A new system is presented that is capable of automatically estimating a person’s age and sex from dental X-rays

The new technology, based on Artificial Intelligence techniques such as deep learning, is the result of a PhD thesis carried out at CiTIUS (Singular Research Centre in Intelligent Technologies at the University of Santiago de Compostela - USC).

The second phase consisted in designing a fully automatic system to detect the mandibular contour in X‑rays and then characterise it in terms of shape and size. The results of this new method showed that lifetime changes in the shape of the jaw are useful for establishing a subject’s chronological age, while its size is essential for distinguishing between men and women. Professor Inmaculada Tomás points out that “the new system is compatible with any other dental practice that requires characterising the jaw, such as the quantification of mandibular asymmetry or the planning of orthognathic surgeries, among others.”

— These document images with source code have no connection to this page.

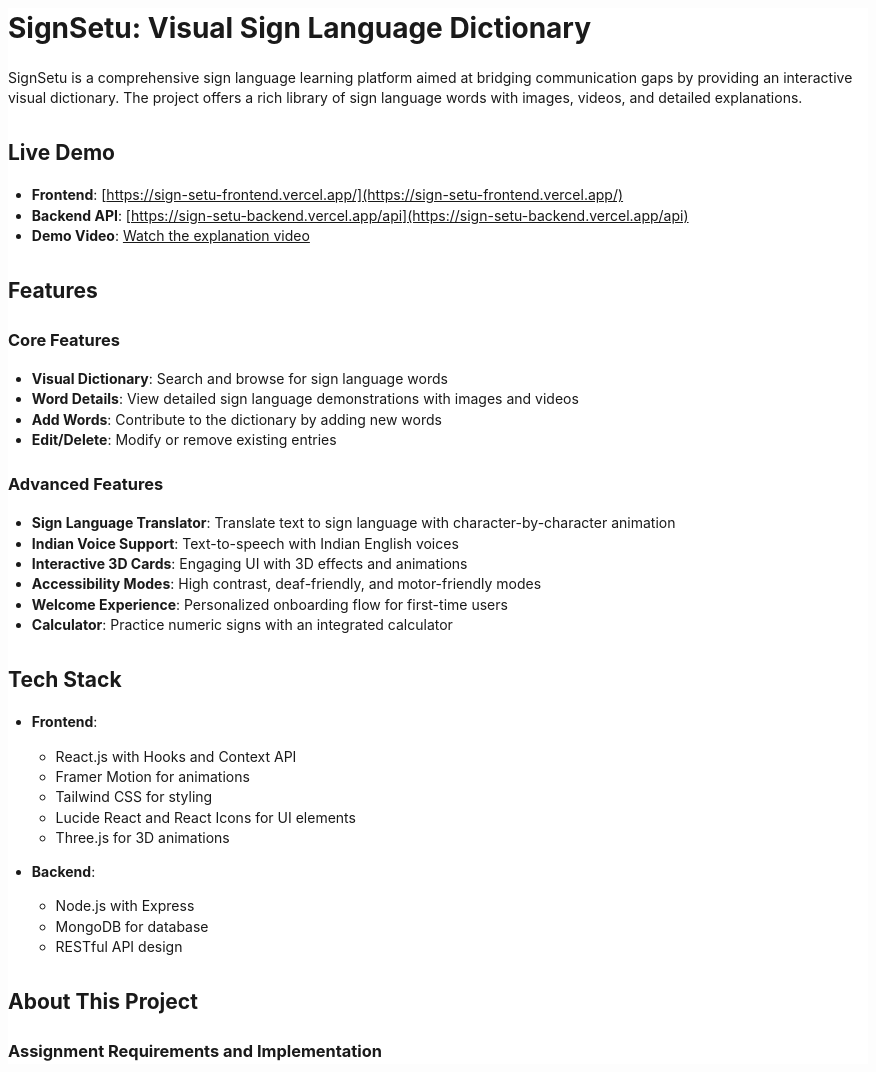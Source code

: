 # SignSetu: Visual Sign Language Dictionary

SignSetu is a comprehensive sign language learning platform aimed at bridging communication gaps by providing an interactive visual dictionary. The project offers a rich library of sign language words with images, videos, and detailed explanations.

## Live Demo

- **Frontend**: [https://sign-setu-frontend.vercel.app/](https://sign-setu-frontend.vercel.app/)
- **Backend API**: [https://sign-setu-backend.vercel.app/api](https://sign-setu-backend.vercel.app/api)
- **Demo Video**: [Watch the explanation video](https://www.loom.com/share/99586b1aa9f14eacb447395c032fc7e8?sid=f89b9b2e-bb01-4f6d-ac56-cb18264e2773) 

## Features

### Core Features
- **Visual Dictionary**: Search and browse for sign language words
- **Word Details**: View detailed sign language demonstrations with images and videos
- **Add Words**: Contribute to the dictionary by adding new words
- **Edit/Delete**: Modify or remove existing entries

### Advanced Features
- **Sign Language Translator**: Translate text to sign language with character-by-character animation
- **Indian Voice Support**: Text-to-speech with Indian English voices
- **Interactive 3D Cards**: Engaging UI with 3D effects and animations
- **Accessibility Modes**: High contrast, deaf-friendly, and motor-friendly modes
- **Welcome Experience**: Personalized onboarding flow for first-time users
- **Calculator**: Practice numeric signs with an integrated calculator

## Tech Stack

- **Frontend**:
  - React.js with Hooks and Context API
  - Framer Motion for animations
  - Tailwind CSS for styling
  - Lucide React and React Icons for UI elements
  - Three.js for 3D animations

- **Backend**:
  - Node.js with Express
  - MongoDB for database
  - RESTful API design

## About This Project

### Assignment Requirements and Implementation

Finally, the research team developed a new methodology to detect the teeth present in the X‑ray, with the aim of using them in the estimation process. Researcher María José Carreira explains the approach: “after estimating the age and sex of each tooth separately, the resulting individual predictions are combined to obtain a single global estimate.” “Thanks to this integration we have a highly explainable system, since it is always possible to know which tooth can be trusted more and which less,” stresses the CiTIUS researcher. In addition, to further strengthen this interpretability, the system provides additional heat maps designed to assess the areas of each tooth that most influence the final prediction.

The results obtained throughout this thesis outperformed previous work by a wide margin, which confirms the usefulness of the developed methodology. The researchers highlight three key benefits of the new technologies: “they are highly accurate when determining age and sex, they dramatically reduce the time and subjectivity of manual estimates, and they are highly explainable, which facilitates their deployment in real‑world settings,” they conclude.